What we encounter is a barren environment devoid of all gewgaws. A simple circular platform fills the stage throughout the four acts, a solitary leafless tree in a corner, costumes are present day, apart from Desdemona, Emilia and Roderigo everybody wears uniforms.  The storm that rages at the opening is illustrated through a bare lamp swaying back and forth across the stage. In other words it’s a peeled-off production concentrating on the human conflicts, making the drama even more tangible and urgent. As William Relton reminds us in the programme book Othello stands out from the other Shakespearean tragedies by dealing with a universal theme, which everyone can identify with: jealousy –  whereas in the other tragedies “the central characters suffer from intellectually disputed lack of self-reliance, the exquisite pain to relinquish the crown for love, the madness that is the result of relinquishing power …”. Relton zooms in the individuals the same way that a chamber play does. Don’t misread me now. The monumentality of the work is in no way reduced, the crowd’s horror while watching Otello’s ship trying to reach the harbour, the drinking scene, the arrival of the ambassador from Venice make the same impact as usual – and considering the relatively small orchestral and choral forces available at Skäret this is in itself remarkable.  The chorus is certainly impressive and the effect is heightened when they line up on the barrier that separates the pit from the audience. The onlookers on the foremost rows literally have the chorus in their laps.

Let me also say at once that Maestro Mottadelli has worked wonders with the orchestra: powerful brass, silken strings – the orchestral music before Ave Maria is truly stunning – and elsewhere he charges the music with such intensity and punch that Toscanini probably applauded in his Heaven. Rather brisk tempos, Toscanini-like, in the drinking scene for instance, which swings furiously. But the intensity is just as taut in the more intimate scenes and Iago’s scheming becomes even more intimidating through his restraint and genial innocence – a true wolf in sheep’s clothing. The gradual breaking down of Otello’s self-confidence is so satanically depicted – until he, before the public in the third act, denounces Desdemona. The tension is maintained throughout the performance and not even the soft postlude to Ave Maria followed by a general pause tempts the audience to a round of applause.

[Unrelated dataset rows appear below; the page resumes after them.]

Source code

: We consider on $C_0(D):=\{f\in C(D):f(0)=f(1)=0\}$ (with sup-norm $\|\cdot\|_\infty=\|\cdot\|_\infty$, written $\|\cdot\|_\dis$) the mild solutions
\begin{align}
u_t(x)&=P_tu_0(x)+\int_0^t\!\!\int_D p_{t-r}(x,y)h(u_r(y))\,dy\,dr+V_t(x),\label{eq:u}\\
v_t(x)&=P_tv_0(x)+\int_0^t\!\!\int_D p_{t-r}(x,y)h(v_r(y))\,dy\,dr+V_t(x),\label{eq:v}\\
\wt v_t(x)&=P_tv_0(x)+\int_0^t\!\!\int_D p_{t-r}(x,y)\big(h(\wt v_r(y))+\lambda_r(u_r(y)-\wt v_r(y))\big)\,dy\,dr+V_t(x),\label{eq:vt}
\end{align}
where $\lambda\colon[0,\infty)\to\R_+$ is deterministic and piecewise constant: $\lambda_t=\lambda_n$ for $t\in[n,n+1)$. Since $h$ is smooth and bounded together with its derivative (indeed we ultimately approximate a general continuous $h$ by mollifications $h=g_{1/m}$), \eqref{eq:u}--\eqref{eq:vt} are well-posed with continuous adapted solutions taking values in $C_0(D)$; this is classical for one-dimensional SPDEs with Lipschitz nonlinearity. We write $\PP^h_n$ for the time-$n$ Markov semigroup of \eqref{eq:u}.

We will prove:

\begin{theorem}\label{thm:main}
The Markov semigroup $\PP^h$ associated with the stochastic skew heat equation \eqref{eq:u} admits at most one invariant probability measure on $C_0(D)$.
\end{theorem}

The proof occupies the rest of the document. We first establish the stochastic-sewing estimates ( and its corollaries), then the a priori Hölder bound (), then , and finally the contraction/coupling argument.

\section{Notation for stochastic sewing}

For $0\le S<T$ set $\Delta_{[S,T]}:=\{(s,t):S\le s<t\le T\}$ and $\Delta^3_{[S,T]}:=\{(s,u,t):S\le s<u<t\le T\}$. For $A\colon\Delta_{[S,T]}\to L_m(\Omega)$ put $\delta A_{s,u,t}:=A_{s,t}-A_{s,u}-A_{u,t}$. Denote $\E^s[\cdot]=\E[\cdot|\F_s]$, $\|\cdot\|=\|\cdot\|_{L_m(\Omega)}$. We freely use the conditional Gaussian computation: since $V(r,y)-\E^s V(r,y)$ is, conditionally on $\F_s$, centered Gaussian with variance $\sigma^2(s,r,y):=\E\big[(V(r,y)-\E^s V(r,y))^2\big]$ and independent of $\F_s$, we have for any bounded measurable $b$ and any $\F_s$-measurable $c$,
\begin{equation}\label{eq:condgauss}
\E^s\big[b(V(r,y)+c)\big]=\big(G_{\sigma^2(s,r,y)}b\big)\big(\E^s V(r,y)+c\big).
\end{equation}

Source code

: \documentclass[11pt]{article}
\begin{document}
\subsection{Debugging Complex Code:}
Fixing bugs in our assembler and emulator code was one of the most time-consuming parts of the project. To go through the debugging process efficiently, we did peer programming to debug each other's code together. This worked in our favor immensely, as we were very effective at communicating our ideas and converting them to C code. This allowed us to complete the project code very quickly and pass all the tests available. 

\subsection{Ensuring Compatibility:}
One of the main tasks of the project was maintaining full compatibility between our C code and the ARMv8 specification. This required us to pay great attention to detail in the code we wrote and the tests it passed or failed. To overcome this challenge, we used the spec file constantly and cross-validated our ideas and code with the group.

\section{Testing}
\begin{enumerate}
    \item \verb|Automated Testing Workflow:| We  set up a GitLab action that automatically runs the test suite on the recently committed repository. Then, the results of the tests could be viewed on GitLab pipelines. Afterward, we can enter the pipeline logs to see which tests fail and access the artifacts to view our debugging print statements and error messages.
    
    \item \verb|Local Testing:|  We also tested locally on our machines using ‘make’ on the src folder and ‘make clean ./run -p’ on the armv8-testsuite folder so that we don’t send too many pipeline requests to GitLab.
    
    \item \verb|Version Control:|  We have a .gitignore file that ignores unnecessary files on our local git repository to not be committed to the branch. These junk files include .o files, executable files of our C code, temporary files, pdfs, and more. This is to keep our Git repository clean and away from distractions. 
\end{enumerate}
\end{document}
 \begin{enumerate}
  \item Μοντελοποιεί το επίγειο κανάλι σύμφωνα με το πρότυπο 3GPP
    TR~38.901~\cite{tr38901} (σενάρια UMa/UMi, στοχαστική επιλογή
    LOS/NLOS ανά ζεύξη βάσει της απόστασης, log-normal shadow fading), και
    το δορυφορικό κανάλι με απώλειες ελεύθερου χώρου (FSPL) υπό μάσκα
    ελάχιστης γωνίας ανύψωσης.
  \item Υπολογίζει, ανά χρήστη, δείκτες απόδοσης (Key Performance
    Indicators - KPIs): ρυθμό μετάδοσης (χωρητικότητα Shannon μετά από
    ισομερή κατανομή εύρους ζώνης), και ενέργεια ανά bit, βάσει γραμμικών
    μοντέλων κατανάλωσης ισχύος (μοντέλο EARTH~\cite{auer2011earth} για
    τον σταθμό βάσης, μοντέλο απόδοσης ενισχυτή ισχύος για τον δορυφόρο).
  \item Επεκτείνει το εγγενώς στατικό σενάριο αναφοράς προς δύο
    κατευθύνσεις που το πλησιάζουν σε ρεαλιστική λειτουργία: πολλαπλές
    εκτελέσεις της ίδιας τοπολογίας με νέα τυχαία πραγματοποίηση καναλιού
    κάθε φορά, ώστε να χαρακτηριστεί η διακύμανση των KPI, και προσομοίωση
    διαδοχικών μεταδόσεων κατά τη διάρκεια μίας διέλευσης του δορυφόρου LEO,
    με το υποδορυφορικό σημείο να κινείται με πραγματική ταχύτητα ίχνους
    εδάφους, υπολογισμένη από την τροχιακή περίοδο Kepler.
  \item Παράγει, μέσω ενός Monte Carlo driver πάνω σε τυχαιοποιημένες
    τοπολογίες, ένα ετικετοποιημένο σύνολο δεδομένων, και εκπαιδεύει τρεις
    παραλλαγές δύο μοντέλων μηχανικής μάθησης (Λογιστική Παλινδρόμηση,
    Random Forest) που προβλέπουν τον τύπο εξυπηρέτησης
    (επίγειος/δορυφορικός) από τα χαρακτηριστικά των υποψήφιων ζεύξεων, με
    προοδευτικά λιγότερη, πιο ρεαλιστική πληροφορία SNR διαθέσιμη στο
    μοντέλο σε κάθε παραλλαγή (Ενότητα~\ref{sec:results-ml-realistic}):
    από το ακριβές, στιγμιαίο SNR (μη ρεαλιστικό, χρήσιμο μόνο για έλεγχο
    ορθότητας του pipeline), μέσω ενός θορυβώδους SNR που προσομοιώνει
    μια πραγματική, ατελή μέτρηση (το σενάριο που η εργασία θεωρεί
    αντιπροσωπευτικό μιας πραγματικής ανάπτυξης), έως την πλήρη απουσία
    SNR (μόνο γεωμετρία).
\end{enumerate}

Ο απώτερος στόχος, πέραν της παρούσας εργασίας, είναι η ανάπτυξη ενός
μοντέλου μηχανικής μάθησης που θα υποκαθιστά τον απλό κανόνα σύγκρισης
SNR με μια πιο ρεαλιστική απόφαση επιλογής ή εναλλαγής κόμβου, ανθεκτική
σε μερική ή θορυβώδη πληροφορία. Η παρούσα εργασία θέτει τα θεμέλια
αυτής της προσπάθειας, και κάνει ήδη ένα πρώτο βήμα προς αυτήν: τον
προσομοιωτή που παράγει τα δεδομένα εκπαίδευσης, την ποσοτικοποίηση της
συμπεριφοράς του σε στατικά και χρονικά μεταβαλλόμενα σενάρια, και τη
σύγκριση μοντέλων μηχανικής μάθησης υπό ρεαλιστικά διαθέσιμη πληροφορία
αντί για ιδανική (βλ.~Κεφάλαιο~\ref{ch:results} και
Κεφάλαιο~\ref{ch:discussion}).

And this would have been well deserved, since Charlotta Larsson sings it so beautifully and touching. She was a gorgeous Aida and splendid Giorgetta in Il tabarro some years ago but her Desdemona surpasses both those impersonations. This Desdemona is gentle, warm and caring, the emblem of an angel. Her hot-tempered husband – no Moor make-up here! – the Slovak tenor Michal Lehotsky has the required stamina for the role as well as the steel in his voice to make the dramatic outbursts ride the orchestra, but he has a gentler side too, and though I wish he would scale down more in the big love duet in act I, he is at his most nuanced and expressive in Niun mi tema, which is the natural climax in this sad tale. Norwegian baritone Ole Jörgen Kristiansen is also an old acquaintance, having been both Amonasro and Rigoletto at Skäret. His Iago is another crowning glory and his two famous solos, the Credo – without the nasty laughter at the end, making it even more frightening – and the softly insinuating Era la notte, are masterly psychological portraits.

The fourth key character, Cassio, is elegantly played by Greek tenor Alex Tsilogiannis, a splendid actor (he is even credited in the programme as fight instructor) and his lean bright voice is most attractive. The sonorous Lithuanian bass Tadas Girininkas makes much of little as Lodovico. Good comprimarios also in Anna-Kajsa Holmberg’s Emilia, Karl Rombo’s pathetic Roderigo and Kalle Lindén’s Montano.

There is a second team of principal actors that I haven’t seen but from what I have seen and heard of the premiere team I can unhesitatingly declare that this Otello is the strongest production at Skäret so far.